The berries extract showed superior lipid peroxidation effect than the leaves extract (P<0.05) ([Figure 3]b). Among two fractions of the berries extract, the ethyl acetate fraction was the most effective, as it inhibited lipid peroxidation by 47.75±1.46 to 81.35±1.70% at 100–1000 μg/ml, whereas butanol fraction produced less inhibitory effect (38.78±0.70 to 66.52±1.18% at 50–1000 μg/ml), compared with vitamin C and BHT. The IC50 of S. palmetto extracts in lipid peroxidation inhibition ranged between 275.67±9.40 μg/ml for leaves alcoholic to 63.93±3.30 μg/ ml for ethyl acetate fraction of berries extract, compared with IC50 of vitamin C and BHT (74.00±2.83 and 74.58±3.70 μg/ml, respectively) (data in [Table 1]).

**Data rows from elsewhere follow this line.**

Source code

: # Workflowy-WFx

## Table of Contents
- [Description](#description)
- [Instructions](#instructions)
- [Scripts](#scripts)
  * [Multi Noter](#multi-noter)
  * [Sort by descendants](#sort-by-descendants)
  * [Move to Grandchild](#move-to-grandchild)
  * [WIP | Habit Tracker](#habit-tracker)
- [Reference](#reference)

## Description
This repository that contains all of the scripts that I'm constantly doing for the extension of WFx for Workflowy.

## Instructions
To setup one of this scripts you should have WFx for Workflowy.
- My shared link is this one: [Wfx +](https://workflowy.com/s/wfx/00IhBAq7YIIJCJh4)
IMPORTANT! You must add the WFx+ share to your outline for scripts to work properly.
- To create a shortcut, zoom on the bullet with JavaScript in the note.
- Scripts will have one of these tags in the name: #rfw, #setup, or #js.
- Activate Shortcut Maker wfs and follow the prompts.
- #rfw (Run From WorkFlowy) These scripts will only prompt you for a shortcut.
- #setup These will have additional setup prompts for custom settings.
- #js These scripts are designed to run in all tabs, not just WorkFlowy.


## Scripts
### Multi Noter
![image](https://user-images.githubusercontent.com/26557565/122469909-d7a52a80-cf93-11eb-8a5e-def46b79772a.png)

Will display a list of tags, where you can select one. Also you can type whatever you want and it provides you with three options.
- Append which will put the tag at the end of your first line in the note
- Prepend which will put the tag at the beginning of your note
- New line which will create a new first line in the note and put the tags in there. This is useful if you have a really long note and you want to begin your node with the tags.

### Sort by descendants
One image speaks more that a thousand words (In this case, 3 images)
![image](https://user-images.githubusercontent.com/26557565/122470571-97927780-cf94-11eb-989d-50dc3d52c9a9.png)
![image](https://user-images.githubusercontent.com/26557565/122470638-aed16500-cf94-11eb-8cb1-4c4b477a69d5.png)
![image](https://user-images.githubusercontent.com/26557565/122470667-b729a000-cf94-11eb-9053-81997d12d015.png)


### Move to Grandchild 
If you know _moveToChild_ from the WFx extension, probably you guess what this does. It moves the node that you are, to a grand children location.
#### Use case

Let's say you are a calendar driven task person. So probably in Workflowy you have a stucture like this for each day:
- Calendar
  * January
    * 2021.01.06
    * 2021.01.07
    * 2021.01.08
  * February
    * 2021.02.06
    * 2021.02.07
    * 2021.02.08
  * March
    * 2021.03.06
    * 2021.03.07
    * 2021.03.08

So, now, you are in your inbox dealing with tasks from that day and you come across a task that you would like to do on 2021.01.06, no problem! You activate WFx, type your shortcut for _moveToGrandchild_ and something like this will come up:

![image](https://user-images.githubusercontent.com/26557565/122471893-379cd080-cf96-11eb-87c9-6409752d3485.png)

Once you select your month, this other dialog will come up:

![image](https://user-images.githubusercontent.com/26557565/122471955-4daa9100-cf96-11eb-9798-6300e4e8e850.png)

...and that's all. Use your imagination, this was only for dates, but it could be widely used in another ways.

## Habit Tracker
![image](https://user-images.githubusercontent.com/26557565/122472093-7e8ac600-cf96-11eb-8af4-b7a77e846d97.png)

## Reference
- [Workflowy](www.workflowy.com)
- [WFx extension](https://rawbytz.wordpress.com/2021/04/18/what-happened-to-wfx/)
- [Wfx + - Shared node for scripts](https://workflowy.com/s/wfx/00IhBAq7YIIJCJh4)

DPPH radical scavenging effect

Berries alcoholic extracts scavenged DPPH radicals in concentration-dependent manner whereas leaves extract was the weak radical scavenger ([Figure 4]a). The ethyl acetate fraction had a potent scavenging effect, which was magnified with increasing the concentration from 50 µg/ml (20.04±2.24%) to 1000 μg/ml (88.41±0.99%), whereas butanol fraction scavenged radicals by 44.92±1.32% at the maximum concentration. The smallest IC50 of S. palmetto extracts as free radicals scavenging was 293.45±12.00 µg/ml for ethyl acetate fraction, whereas the biggest one 1275.69±50.15 µg/ml for butanol fraction, compared with vitamin C (41.41±1.57 µg/ml) and BHT (44.54±2.53 µg/ml) (data in [Table 1]).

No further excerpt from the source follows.